# Opinions On These



## pg tips (May 16, 2003)

I'm after a change of work watch and although it pains me to say it I like this & it's qtz

sellers pic










I don't know the model number or anything but I've hankered after a proper slide rule bezel for a while now and know the seiko quality so I think this maybe the watch for me?

Anyone had / got one? What do you think of them?


----------



## pg tips (May 16, 2003)

It would appear it's a SND253P1

off for a Google!


----------



## Roy (Feb 23, 2003)

It looks good PG. Is that one of these ones where the 1/10th chrono hand spins like a fan ?


----------



## Stan (Aug 7, 2003)

I like it, looks very workmanlike and solid.









Nowt wrong with quartz.


----------



## Roy (Feb 23, 2003)

PS. PG whats "Oppinions".


----------



## pg tips (May 16, 2003)

I'm no expert but yes I think so 7T92 movement. can't seem to find them on seiko's site, don't know if they are an old model. There is a newer one but the dial is much busier. seen them in blue as well on a US site at around $150 but I wont be ordering from there.

Can you source them Roy?

Ah just read it's a 1/20th stopwatch if that means anything to anyone


----------



## Stan (Aug 7, 2003)

Roy said:


> PS. PG whats "Oppinions".
> 
> 
> 
> ...


Not another spelling test? Git.


----------



## Roy (Feb 23, 2003)

Ah right it means that it spins like a fan.

I think that Hawky has one and has commented on it before.

These are quite collectable I believe.


----------



## pg tips (May 16, 2003)

don't know what you mean Roy it's only one P as I have written


----------



## Roy (Feb 23, 2003)

pg tips said:


> don't know what you mean Roy it's only one P as I have written
> 
> 
> 
> ...


I must be seeing things I could have sworn it had two not so long ago.


----------



## Silver Hawk (Dec 2, 2003)

Roy said:


> Ah right it means that it spins like a fan.
> 
> I think that Hawky has one and has commented on it before.
> 
> ...


No, mine is the 7T59 1/100th sec.....not 1/10th sec. Mine is the collectable one!


----------



## Roy (Feb 23, 2003)

Please forgive me it is late.


----------



## Padraig (Jan 16, 2005)

I just sold one of these on this forum, you should have paid more attention!!!


----------



## pg tips (May 16, 2003)

Doh! Yep jus like me just seen a blue one sold on the other side not too long back.

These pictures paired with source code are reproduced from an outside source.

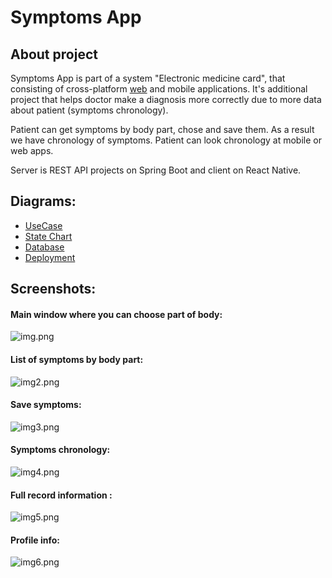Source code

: # Symptoms App
## About project
Symptoms App is part of a system "Electronic medicine card", that consisting of cross-platform [web](https://github.com/MrGold6/medcart) and mobile applications.
It's additional project that helps doctor make a diagnosis more correctly due to more data about patient (symptoms chronology).

Patient can get symptoms by body part, chose and save them. As a result we have chronology of symptoms.
Patient can look chronology at mobile or web apps. 

Server is REST API projects on Spring Boot and client on React Native.

## Diagrams:
* [UseCase](https://drive.google.com/file/d/1e3DO7SRFuwvvlDVfuzJKhg1SVcHHkm4L/view?usp=sharing)
* [State Chart](https://drive.google.com/file/d/1IzRqSl2xvJFCWvh7ohSeZ1yq3Zhmc5Ud/view?usp=sharing)
* [Database](https://drive.google.com/file/d/1f7f6KTtPT7f_X6OTF2PZFO4N0OGbzIKm/view?usp=sharing)
* [Deployment](https://drive.google.com/file/d/1-qLb4mB_VwrxrVzBBMXO4aBFuOvqKfGM/view?usp=sharing)

## Screenshots:

#### Main window where you can choose part of body: 
![img.png](img/img.jpg)
#### List of symptoms by body part: 
![img2.png](img/img2.jpg)
#### Save symptoms: 
![img3.png](img/img3.jpg)
#### Symptoms chronology: 
![img4.png](img/img4.jpg)
#### Full record information : 
![img5.png](img/img5.jpg)
#### Profile info: 
![img6.png](img/img6.jpg)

What do you think of tthem Padraig?


----------



## pg tips (May 16, 2003)

just been back and looked, I did see it b4 that's the one I pm'd you about but it had already gone isn't it?

Didn't realise it was the same watch









That's it then I've seen it twice now and liked it both times so I think I need to get one!


----------



## Padraig (Jan 16, 2005)

Nice watch, 7t92 calibre but I hardly wore it, so I sold it, you can pick them up on ebay for around Â£60-Â£80, mostly from asian sellers.


----------